___ Material supplied
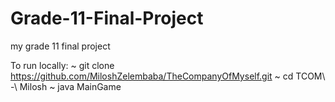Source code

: Grade-11-Final-Project
======================

my grade 11 final project

To run locally:
~ git clone https://github.com/MiloshZelembaba/TheCompanyOfMyself.git
~ cd TCOM\ -\ Milosh
~ java MainGame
______
**Task to carry out:** Print every entry above again without changing a word, and omit the pictures.

**Written answer:**
Source code

: Grade-11-Final-Project
======================

my grade 11 final project

To run locally:
~ git clone https://github.com/MiloshZelembaba/TheCompanyOfMyself.git
~ cd TCOM\ -\ Milosh
~ java MainGame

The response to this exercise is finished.